Problem statement
Nothing should differ between your answer and the records.

---------- Records provided

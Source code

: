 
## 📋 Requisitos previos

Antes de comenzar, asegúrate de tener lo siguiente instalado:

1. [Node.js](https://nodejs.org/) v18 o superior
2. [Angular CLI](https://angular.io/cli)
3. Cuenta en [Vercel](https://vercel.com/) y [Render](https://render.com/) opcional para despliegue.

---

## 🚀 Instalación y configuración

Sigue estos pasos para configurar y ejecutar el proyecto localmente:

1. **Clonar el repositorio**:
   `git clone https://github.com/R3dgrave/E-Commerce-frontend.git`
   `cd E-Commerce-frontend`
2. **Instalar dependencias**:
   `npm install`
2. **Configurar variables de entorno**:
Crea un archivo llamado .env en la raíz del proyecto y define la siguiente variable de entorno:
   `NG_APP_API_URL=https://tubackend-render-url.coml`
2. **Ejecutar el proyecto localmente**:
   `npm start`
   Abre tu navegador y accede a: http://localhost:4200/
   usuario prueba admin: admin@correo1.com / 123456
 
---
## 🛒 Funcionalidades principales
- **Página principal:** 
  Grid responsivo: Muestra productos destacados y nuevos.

--------------------

Solution below
Source code

: 
## 📋 Requisitos previos

Antes de comenzar, asegúrate de tener lo siguiente instalado:

1. [Node.js](https://nodejs.org/) v18 o superior
2. [Angular CLI](https://angular.io/cli)
3. Cuenta en [Vercel](https://vercel.com/) y [Render](https://render.com/) opcional para despliegue.

---

## 🚀 Instalación y configuración

Sigue estos pasos para configurar y ejecutar el proyecto localmente:

1. **Clonar el repositorio**:
   `git clone https://github.com/R3dgrave/E-Commerce-frontend.git`
   `cd E-Commerce-frontend`
2. **Instalar dependencias**:
   `npm install`
2. **Configurar variables de entorno**:
Crea un archivo llamado .env en la raíz del proyecto y define la siguiente variable de entorno:
   `NG_APP_API_URL=https://tubackend-render-url.coml`
2. **Ejecutar el proyecto localmente**:
   `npm start`
   Abre tu navegador y accede a: http://localhost:4200/
   usuario prueba admin: admin@correo1.com / 123456
 
---
## 🛒 Funcionalidades principales
- **Página principal:** 
  Grid responsivo: Muestra productos destacados y nuevos.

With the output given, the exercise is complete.